Adam and Eve must have been a healthy pair. They got some exercise, ate lots of locally grown fruits and vegetables, and while they may not have been thin by today's fashion standards, they certainly weren't ashamed of their bodies. Now look what's happened: In just 6,000 years, we've abandoned their sensible eating habits for a high-fat, sugar-loaded diet, and turned ourselves into a nation of lard-asses. Goodbye Garden of Eden; hello Olive Garden.
Whence our fall from grace? According to Michael Pollan's essay in last Sunday's New York Times Magazine, the serpent wears a lab coat. For decades scientists have been analyzing the food we eat, breaking it down into component parts, and studying how each nutrient affects our health in controlled conditions. More often than not, the "expert advice" that emerged from this work did more harm than good, it seems. When the government told us to eat more low-fat foods, we ended up binging on carbs. We bought margarine when the gurus told us to avoid saturated fats; now city governments are telling us that margarine is against the law. Well-intentioned blunders like these have crowded out the ancient wisdom that once guided our culinary habits, Pollan argues.
Blame the scientists. They "need individual variables they can isolate," Pollan explains. "Yet even the simplest food is a hopelessly complex thing to study, a virtual wilderness of chemical compounds, many of which exist in complex and dynamic relation to one another, and all of which together are in the process of changing from one state to another." We'll never understand the biology of eating because it's just too hard to study in the lab.

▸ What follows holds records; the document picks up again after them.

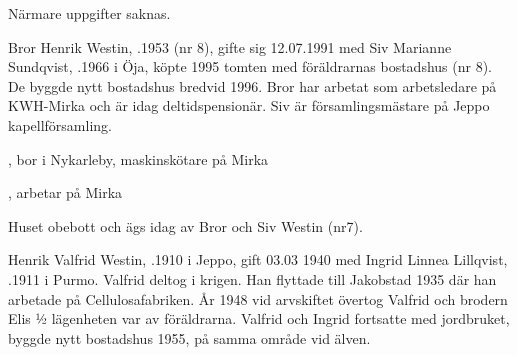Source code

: Närmare uppgifter saknas.\jhvspace{}






Bror Henrik Westin, .1953 (nr 8), gifte sig 12.07.1991 med Siv Marianne Sundqvist, .1966 i Öja, köpte 1995 tomten med föräldrarnas bostadshus (nr 8). De byggde nytt bostadshus bredvid 1996. Bror har arbetat som arbetsledare på KWH-Mirka och är idag deltidspensionär. Siv är församlingsmästare på Jeppo kapellförsamling.
\begin{jhchildren}
  \item {}, bor i Nykarleby, maskinskötare på Mirka
  \item {}, arbetar på Mirka
\end{jhchildren}




Huset obebott och ägs idag av Bror och Siv Westin (nr7).\jhvspace{}



Henrik Valfrid Westin, .1910 i Jeppo, gift 03.03 1940 med Ingrid Linnea Lillqvist, .1911 i Purmo. Valfrid deltog i krigen. Han flyttade till Jakobstad 1935 där han arbetade på Cellulosafabriken. År 1948 vid arvskiftet övertog Valfrid och brodern Elis ½ lägenheten var av föräldrarna. Valfrid och Ingrid fortsatte med jordbruket, byggde nytt bostadshus 1955, på samma område vid älven.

Large-scale clinical investigations won't be much help, either: There's no good way to observe or control how people eat; when doctors ask us about our diets we either misremember or make up stuff.

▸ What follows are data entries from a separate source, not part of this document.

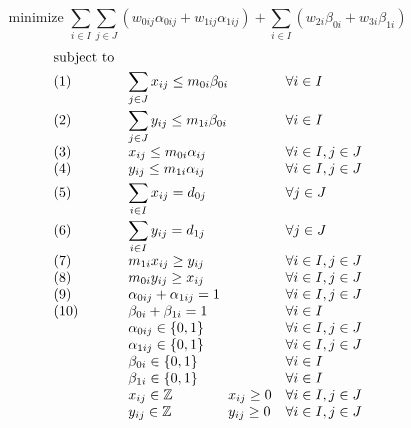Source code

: \begin{equation*}
\text{minimize } \displaystyle\sum\limits_{i \in I}^{}\sum\limits_{j \in J}^{} (w_{0ij} \alpha_{0ij} + w_{1ij} \alpha_{1ij}) + \sum\limits_{i \in I}^{} (w_{2i} \beta_{0i} + w_{3i} \beta_{1i})
\end{equation*}
\begin{equation*}
\begin{array}{ll@{}ll}
\text{subject to} & & &\\
\text{(1)}           & \displaystyle\sum\limits_{j \in J}^{} x_{ij} \leq m_{0i} \beta_{0i}  & & \forall i \in I\\
\text{(2)}           & \displaystyle\sum\limits_{j \in J}^{} y_{ij} \leq m_{1i} \beta_{0i} & & \forall i \in I\\
\text{(3)}           & \displaystyle  x_{ij} \leq m_{0i} \alpha_{ij} & & \forall i \in I, j \in J\\
\text{(4)}           & \displaystyle y_{ij} \leq m_{1i} \alpha_{ij} & & \forall i \in I, j \in J\\
\text{(5)}           & \displaystyle\sum\limits_{i \in I}^{} x_{ij} = d_{0j} & & \forall j \in J\\
\text{(6)}           & \displaystyle\sum\limits_{i \in I}^{} y_{ij} = d_{1j} & & \forall j \in J\\
\text{(7)}           & \displaystyle m_{1i} x_{ij} \geq y_{ij} & & \forall i \in I, j \in J\\
\text{(8)}           & \displaystyle m_{0i} y_{ij} \geq x_{ij} & & \forall i \in I, j \in J\\
\text{(9)}           & \displaystyle \alpha_{0ij} + \alpha_{1ij} = 1 & & \forall i \in I, j \in J\\
\text{(10)}          & \displaystyle \beta_{0i} + \beta_{1i} = 1 & & \forall i \in I\\
                     & \alpha_{0ij} \in \{0, 1\}  & & \forall i \in I, j \in J\\
                     & \alpha_{1ij} \in \{0, 1\}  & & \forall i \in I, j \in J\\
                     & \beta_{0i} \in \{0, 1\}  & & \forall i \in I\\
                     & \beta_{1i} \in \{0, 1\}  & & \forall i \in I\\
                     & x_{ij} \in \mathbb{Z}  & x_{ij} \geq 0 & \forall i \in I, j \in J\\
                     & y_{ij} \in \mathbb{Z}  & y_{ij} \geq 0 & \forall i \in I, j \in J\\
\end{array}
\end{equation*}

That much may be true, but it doesn't mean there's an inherent flaw in the scientific method. An optimist would say the worst years are behind us. Sure, we've made a few mistakes, but the science is getting stronger every day. Just as the discovery of vitamins made it easier to treat beriberi and scurvy, so will the latest research eventually help us to vanquish coronary heart disease and diabetes. That's how science works: You keep plugging away in the lab until you finally get somewhere.
It would help me to accept Pollan's claim to the contrary if I could think of any other topic in the universe so complicated that it defies scientific investigation. Yes, there's a lot to consider when you're looking at nutrition. But is climatology any easier? Should we throw up our hands at the idea of studying global warming, simply because it reflects a wilderness of variables in complex and dynamic relation to one another? Once we might have charged psychology with the same crimes here ascribed to nutrition: The mind is too complex, and individuals too unreliable, for us ever to understand what goes on inside our heads. But surely we've now seen the benefits of opening the black box—and tinkering around with the 100 billion neurons of the human brain.

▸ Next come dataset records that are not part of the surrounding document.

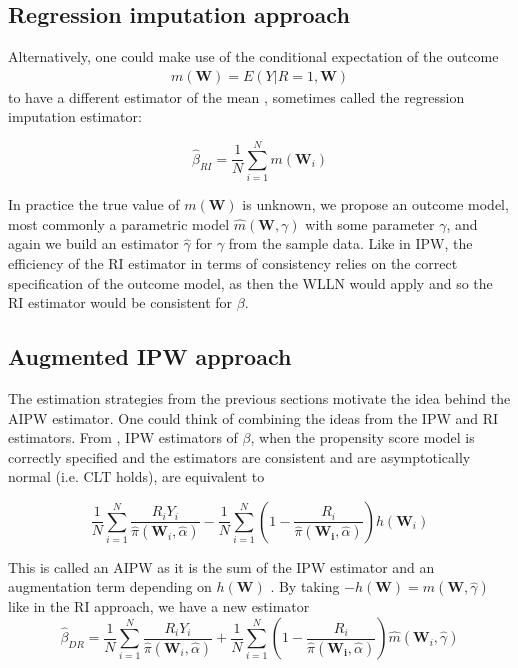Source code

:\documentclass[12pt,twoside]{article}
\begin{document}
\subsection{Regression imputation approach} 

Alternatively, one could make use of the conditional expectation of the outcome 
\begin{align*}
    m(\mathbf{W}) = E(Y|R= 1,\mathbf{W})
\end{align*}
to have a different estimator of the mean \citep{davidian,vansteelandt}, sometimes called the regression imputation estimator: 

\begin{equation}
    \hat{\beta}_ {RI} = \frac{1}{N}\sum_{i=1}^N m(\mathbf{W}_i)
\end{equation}

In practice the true value of $m(\mathbf{W})$ is unknown, we propose an outcome model, most commonly a parametric model $\hat m(\mathbf{W}, \gamma)$ with some parameter $\gamma$, and again we build an estimator $\hat{\gamma}$ for $\gamma$ from the sample data. Like in IPW, the efficiency of the RI estimator in terms of consistency relies on the correct specification of the outcome model, as then the WLLN would apply and so the RI estimator would be consistent for $\beta$. \\

\subsection{Augmented IPW approach} 

The estimation strategies from the previous sections motivate the idea behind the AIPW estimator. One could think of combining the ideas from the IPW and RI estimators. From \citet{davidian}, IPW estimators of $\beta$, when the propensity score model is correctly specified and the estimators are consistent and are asymptotically normal (i.e. CLT holds), are equivalent to 

\begin{equation}
    \frac{1}{N}\sum_{i=1}^{N}\frac{R_iY_i}{\hat\pi(\mathbf{W}_i, \hat{\alpha})} - \frac{1}{N}\sum_{i=1}^{N} \left(1 - \frac{R_i}{\hat\pi(\mathbf{W_i},\hat{\alpha})} \right) h(\mathbf{W}_i)
\end{equation}

This is called an AIPW as it is the sum of the IPW estimator and an augmentation term depending on $h(\mathbf{W})$ \citep{davidian}. By taking $-h(\mathbf{W}) = \hat m(\mathbf{W}, \hat{\gamma})$ like in the RI approach, we have a new estimator
\begin{equation}
    \hat\beta_{DR} = \frac{1}{N}\sum_{i=1}^{N}\frac{R_iY_i}{\hat \pi(\mathbf{W}_i, \hat{\alpha})} + \frac{1}{N}\sum_{i=1}^{N} \left(1 - \frac{R_i}{\hat\pi(\mathbf{W_i},\hat{\alpha})} \right) \hat m(\mathbf{W}_i, \hat\gamma)
\end{equation}
\end{document}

Pollan presents the food scientist as a reductionist bogeyman, trampling willy-nilly over the delicate complexities of the natural world. (The illustrations assigned to his article convey dread at the notion that a fruit might be reduced—gasp—to its constituent parts.) It's a dangerous path, he argues, since those complexities have kept us alive over the course of human history. We don't have to identify which of the three-dozen antioxidants in a sprig of thyme, for example, will protect us from cancer; if we've always been eating fruits and vegetables, then they must be good for us. It's natural selection of the human diet: Thousands of years of trial and error must have pushed us toward increasingly wholesome foods. Any unhealthy eating habits would have gone extinct along the way. Why toss out these extraordinary evolutionary data in favor of a few decades' worth of lab experiments?